■ Pictures paired with source code:
--------------------------------
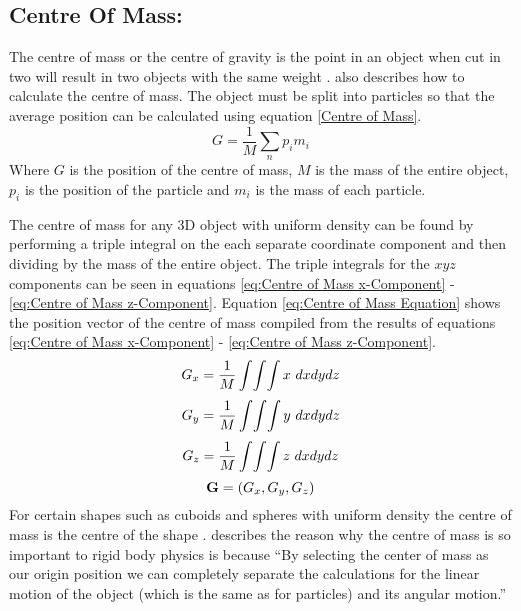 \subsection{Centre Of Mass:}\label{sc:COM}

The centre of mass or the centre of gravity is the point in an object when cut in two will result in two objects with the same weight \citep{millington2007game}. 
\citet{millington2007game} also describes how to calculate the centre of mass.
The object must be split into particles so that the average position can be calculated using equation \ref{Centre of Mass}. 
\begin{equation}\label{Centre of Mass}
   G=\frac{1}{M}\sum _{n}{p}_{i}{m}_{i} 
\end{equation}
Where $G$ is the position of the centre of mass, $M$ is the mass of the entire object, ${p}_{i}$ is the position of the particle and ${m}_{i}$ is the mass of each particle.

The centre of mass for any 3D object with uniform density can be found by performing a triple integral on the each separate coordinate component and then dividing by the mass of the entire object.
The triple integrals for the $xyz$ components can be seen in equations \ref{eq:Centre of Mass x-Component} - \ref{eq:Centre of Mass z-Component}.
Equation \ref{eq:Centre of Mass Equation} shows the position vector of the centre of mass compiled from the results of equations \ref{eq:Centre of Mass x-Component} - \ref{eq:Centre of Mass z-Component}.
\begin{equation} \label{eq:Centre of Mass x-Component}
	\centering
   G_{x}=\frac{1}{M}\int\!\int\!\int x\ dx dy dz
\end{equation}
\begin{equation} \label{eq:Centre of Mass y-Component}
	\centering
   G_{y}=\frac{1}{M}\int\!\int\!\int y\ dx dy dz
\end{equation}
\begin{equation} \label{eq:Centre of Mass z-Component}
	\centering
   G_{z}=\frac{1}{M}\int\!\int\!\int z\ dx dy dz
\end{equation}
\begin{equation} \label{eq:Centre of Mass Equation}
	\centering
   \mathbf{G}=(G_{x},G_{y},G_{z})
\end{equation}
For certain shapes such as cuboids and spheres with uniform density the centre of mass is the centre of the shape \citep{millington2007game}.
\citet{millington2007game} describes the reason why the centre of mass is so important to rigid body physics is because “By selecting the center of mass as our origin position we can completely separate the calculations for the linear motion of the object (which is the same as for particles) and its angular motion.”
--------------------------------
■ Task brief: Without the pictures, print all of the records exactly.

■ Exercise result:
 \subsection{Centre Of Mass:}\label{sc:COM}

The centre of mass or the centre of gravity is the point in an object when cut in two will result in two objects with the same weight \citep{millington2007game}. 
\citet{millington2007game} also describes how to calculate the centre of mass.
The object must be split into particles so that the average position can be calculated using equation \ref{Centre of Mass}. 
\begin{equation}\label{Centre of Mass}
   G=\frac{1}{M}\sum _{n}{p}_{i}{m}_{i} 
\end{equation}
Where $G$ is the position of the centre of mass, $M$ is the mass of the entire object, ${p}_{i}$ is the position of the particle and ${m}_{i}$ is the mass of each particle.

The centre of mass for any 3D object with uniform density can be found by performing a triple integral on the each separate coordinate component and then dividing by the mass of the entire object.
The triple integrals for the $xyz$ components can be seen in equations \ref{eq:Centre of Mass x-Component} - \ref{eq:Centre of Mass z-Component}.
Equation \ref{eq:Centre of Mass Equation} shows the position vector of the centre of mass compiled from the results of equations \ref{eq:Centre of Mass x-Component} - \ref{eq:Centre of Mass z-Component}.
\begin{equation} \label{eq:Centre of Mass x-Component}
	\centering
   G_{x}=\frac{1}{M}\int\!\int\!\int x\ dx dy dz
\end{equation}
\begin{equation} \label{eq:Centre of Mass y-Component}
	\centering
   G_{y}=\frac{1}{M}\int\!\int\!\int y\ dx dy dz
\end{equation}
\begin{equation} \label{eq:Centre of Mass z-Component}
	\centering
   G_{z}=\frac{1}{M}\int\!\int\!\int z\ dx dy dz
\end{equation}
\begin{equation} \label{eq:Centre of Mass Equation}
	\centering
   \mathbf{G}=(G_{x},G_{y},G_{z})
\end{equation}
For certain shapes such as cuboids and spheres with uniform density the centre of mass is the centre of the shape \citep{millington2007game}.
\citet{millington2007game} describes the reason why the centre of mass is so important to rigid body physics is because “By selecting the center of mass as our origin position we can completely separate the calculations for the linear motion of the object (which is the same as for particles) and its angular motion.”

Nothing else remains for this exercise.